[Information supplied — start]

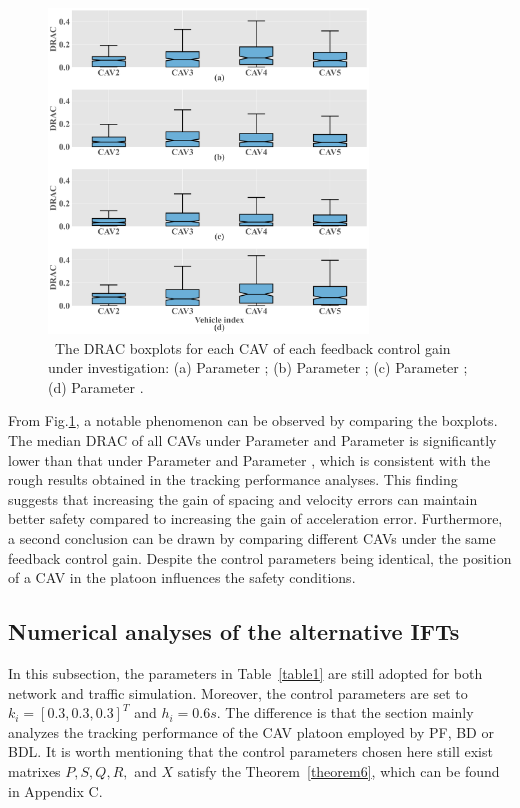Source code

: \documentclass[journal]{IEEEtran}
\begin{document}
\begin{figure}

  \centering
  \includegraphics[width=8.5cm]{figs/fig8.png}
  \caption{~The DRAC boxplots for each CAV of each feedback control gain under investigation: (a) Parameter \uppercase\expandafter{}; (b) Parameter \uppercase\expandafter{}; (c) Parameter \uppercase\expandafter{}; (d) Parameter \uppercase\expandafter{}.}
  \label{fig8}
\end{figure}



From Fig.\ref{fig8}, a notable phenomenon can be observed by comparing the boxplots. The median DRAC of all CAVs under Parameter \uppercase\expandafter{} and Parameter \uppercase\expandafter{} is significantly lower than that under Parameter \uppercase\expandafter{} and Parameter \uppercase\expandafter{}, which is consistent with the rough results obtained in the tracking performance analyses. This finding suggests that increasing the gain of spacing and velocity errors can maintain better safety compared to increasing the gain of acceleration error. Furthermore, a second conclusion can be drawn by comparing different CAVs under the same feedback control gain. Despite the control parameters being identical, the position of a CAV in the platoon influences the safety conditions.

\subsection{Numerical analyses of the alternative IFTs}
\label{Section 5.3}

In this subsection, the parameters in Table~\ref{table1} are still adopted for both network and traffic simulation. Moreover, the control parameters are set to ${k_i} = {[0.3,0.3,0.3]^T}$ and ${h_i} = 0.6s $. The difference is that the section mainly analyzes the tracking performance of the CAV platoon employed by PF, BD or BDL. It is worth mentioning that the control parameters chosen here still exist matrixes $P,S,Q,R,$ and $X$ satisfy the Theorem~\ref{theorem6}, which can be found in Appendix C.
\end{document}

[Information supplied — finish]

Work task:
Copy out each line of the records where the string "expandafter" appears.

Answer:
  \caption{~The DRAC boxplots for each CAV of each feedback control gain under investigation: (a) Parameter \uppercase\expandafter{}; (b) Parameter \uppercase\expandafter{}; (c) Parameter \uppercase\expandafter{}; (d) Parameter \uppercase\expandafter{}.}
From Fig.\ref{fig8}, a notable phenomenon can be observed by comparing the boxplots. The median DRAC of all CAVs under Parameter \uppercase\expandafter{} and Parameter \uppercase\expandafter{} is significantly lower than that under Parameter \uppercase\expandafter{} and Parameter \uppercase\expandafter{}, which is consistent with the rough results obtained in the tracking performance analyses. This finding suggests that increasing the gain of spacing and velocity errors can maintain better safety compared to increasing the gain of acceleration error. Furthermore, a second conclusion can be drawn by comparing different CAVs under the same feedback control gain. Despite the control parameters being identical, the position of a CAV in the platoon influences the safety conditions.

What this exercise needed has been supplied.